[Source texts of formatted documents]
***

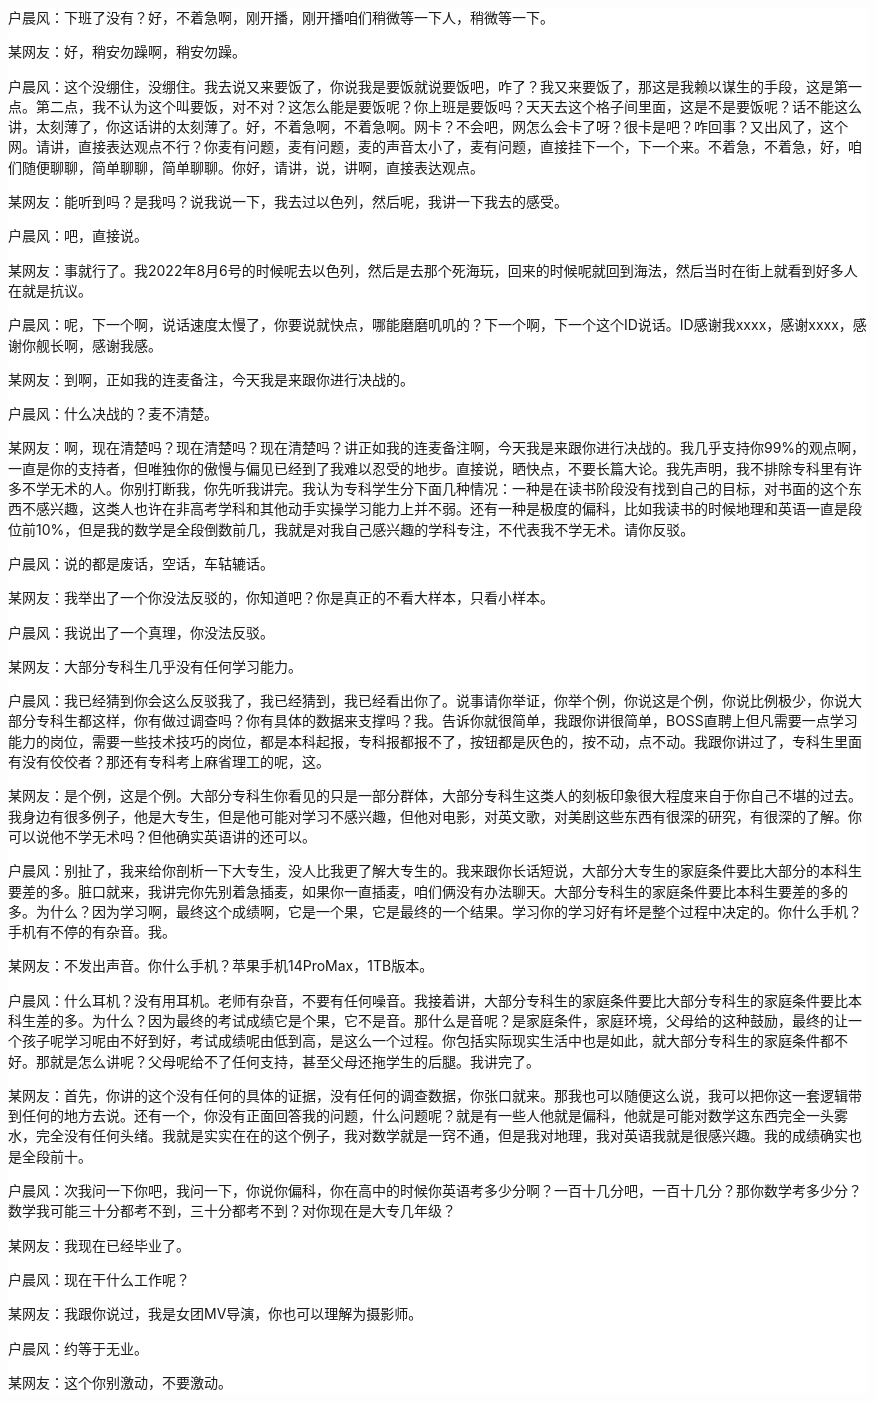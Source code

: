 户晨风：下班了没有？好，不着急啊，刚开播，刚开播咱们稍微等一下人，稍微等一下。

某网友：好，稍安勿躁啊，稍安勿躁。

户晨风：这个没绷住，没绷住。我去说又来要饭了，你说我是要饭就说要饭吧，咋了？我又来要饭了，那这是我赖以谋生的手段，这是第一点。第二点，我不认为这个叫要饭，对不对？这怎么能是要饭呢？你上班是要饭吗？天天去这个格子间里面，这是不是要饭呢？话不能这么讲，太刻薄了，你这话讲的太刻薄了。好，不着急啊，不着急啊。网卡？不会吧，网怎么会卡了呀？很卡是吧？咋回事？又出风了，这个网。请讲，直接表达观点不行？你麦有问题，麦有问题，麦的声音太小了，麦有问题，直接挂下一个，下一个来。不着急，不着急，好，咱们随便聊聊，简单聊聊，简单聊聊。你好，请讲，说，讲啊，直接表达观点。

某网友：能听到吗？是我吗？说我说一下，我去过以色列，然后呢，我讲一下我去的感受。

户晨风：吧，直接说。

某网友：事就行了。我2022年8月6号的时候呢去以色列，然后是去那个死海玩，回来的时候呢就回到海法，然后当时在街上就看到好多人在就是抗议。

户晨风：呢，下一个啊，说话速度太慢了，你要说就快点，哪能磨磨叽叽的？下一个啊，下一个这个ID说话。ID感谢我xxxx，感谢xxxx，感谢你舰长啊，感谢我感。

某网友：到啊，正如我的连麦备注，今天我是来跟你进行决战的。

户晨风：什么决战的？麦不清楚。

某网友：啊，现在清楚吗？现在清楚吗？现在清楚吗？讲正如我的连麦备注啊，今天我是来跟你进行决战的。我几乎支持你99%的观点啊，一直是你的支持者，但唯独你的傲慢与偏见已经到了我难以忍受的地步。直接说，晒快点，不要长篇大论。我先声明，我不排除专科里有许多不学无术的人。你别打断我，你先听我讲完。我认为专科学生分下面几种情况：一种是在读书阶段没有找到自己的目标，对书面的这个东西不感兴趣，这类人也许在非高考学科和其他动手实操学习能力上并不弱。还有一种是极度的偏科，比如我读书的时候地理和英语一直是段位前10%，但是我的数学是全段倒数前几，我就是对我自己感兴趣的学科专注，不代表我不学无术。请你反驳。

户晨风：说的都是废话，空话，车轱辘话。

某网友：我举出了一个你没法反驳的，你知道吧？你是真正的不看大样本，只看小样本。

户晨风：我说出了一个真理，你没法反驳。

某网友：大部分专科生几乎没有任何学习能力。

户晨风：我已经猜到你会这么反驳我了，我已经猜到，我已经看出你了。说事请你举证，你举个例，你说这是个例，你说比例极少，你说大部分专科生都这样，你有做过调查吗？你有具体的数据来支撑吗？我。告诉你就很简单，我跟你讲很简单，BOSS直聘上但凡需要一点学习能力的岗位，需要一些技术技巧的岗位，都是本科起报，专科报都报不了，按钮都是灰色的，按不动，点不动。我跟你讲过了，专科生里面有没有佼佼者？那还有专科考上麻省理工的呢，这。

某网友：是个例，这是个例。大部分专科生你看见的只是一部分群体，大部分专科生这类人的刻板印象很大程度来自于你自己不堪的过去。我身边有很多例子，他是大专生，但是他可能对学习不感兴趣，但他对电影，对英文歌，对美剧这些东西有很深的研究，有很深的了解。你可以说他不学无术吗？但他确实英语讲的还可以。

户晨风：别扯了，我来给你剖析一下大专生，没人比我更了解大专生的。我来跟你长话短说，大部分大专生的家庭条件要比大部分的本科生要差的多。脏口就来，我讲完你先别着急插麦，如果你一直插麦，咱们俩没有办法聊天。大部分专科生的家庭条件要比本科生要差的多的多。为什么？因为学习啊，最终这个成绩啊，它是一个果，它是最终的一个结果。学习你的学习好有坏是整个过程中决定的。你什么手机？手机有不停的有杂音。我。

某网友：不发出声音。你什么手机？苹果手机14ProMax，1TB版本。

户晨风：什么耳机？没有用耳机。老师有杂音，不要有任何噪音。我接着讲，大部分专科生的家庭条件要比大部分专科生的家庭条件要比本科生差的多。为什么？因为最终的考试成绩它是个果，它不是音。那什么是音呢？是家庭条件，家庭环境，父母给的这种鼓励，最终的让一个孩子呢学习呢由不好到好，考试成绩呢由低到高，是这么一个过程。你包括实际现实生活中也是如此，就大部分专科生的家庭条件都不好。那就是怎么讲呢？父母呢给不了任何支持，甚至父母还拖学生的后腿。我讲完了。

某网友：首先，你讲的这个没有任何的具体的证据，没有任何的调查数据，你张口就来。那我也可以随便这么说，我可以把你这一套逻辑带到任何的地方去说。还有一个，你没有正面回答我的问题，什么问题呢？就是有一些人他就是偏科，他就是可能对数学这东西完全一头雾水，完全没有任何头绪。我就是实实在在的这个例子，我对数学就是一窍不通，但是我对地理，我对英语我就是很感兴趣。我的成绩确实也是全段前十。

户晨风：次我问一下你吧，我问一下，你说你偏科，你在高中的时候你英语考多少分啊？一百十几分吧，一百十几分？那你数学考多少分？数学我可能三十分都考不到，三十分都考不到？对你现在是大专几年级？

某网友：我现在已经毕业了。

户晨风：现在干什么工作呢？

某网友：我跟你说过，我是女团MV导演，你也可以理解为摄影师。

户晨风：约等于无业。

某网友：这个你别激动，不要激动。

***

YOUR OBJECTIVE: Copy only the stretch running from the line containing "户晨风：现在干什么工作呢？" to the final line of the entries, both ends included, exactly as it stands.

SOLUTION FOR THIS EXERCISE:
户晨风：现在干什么工作呢？

某网友：我跟你说过，我是女团MV导演，你也可以理解为摄影师。

户晨风：约等于无业。

某网友：这个你别激动，不要激动。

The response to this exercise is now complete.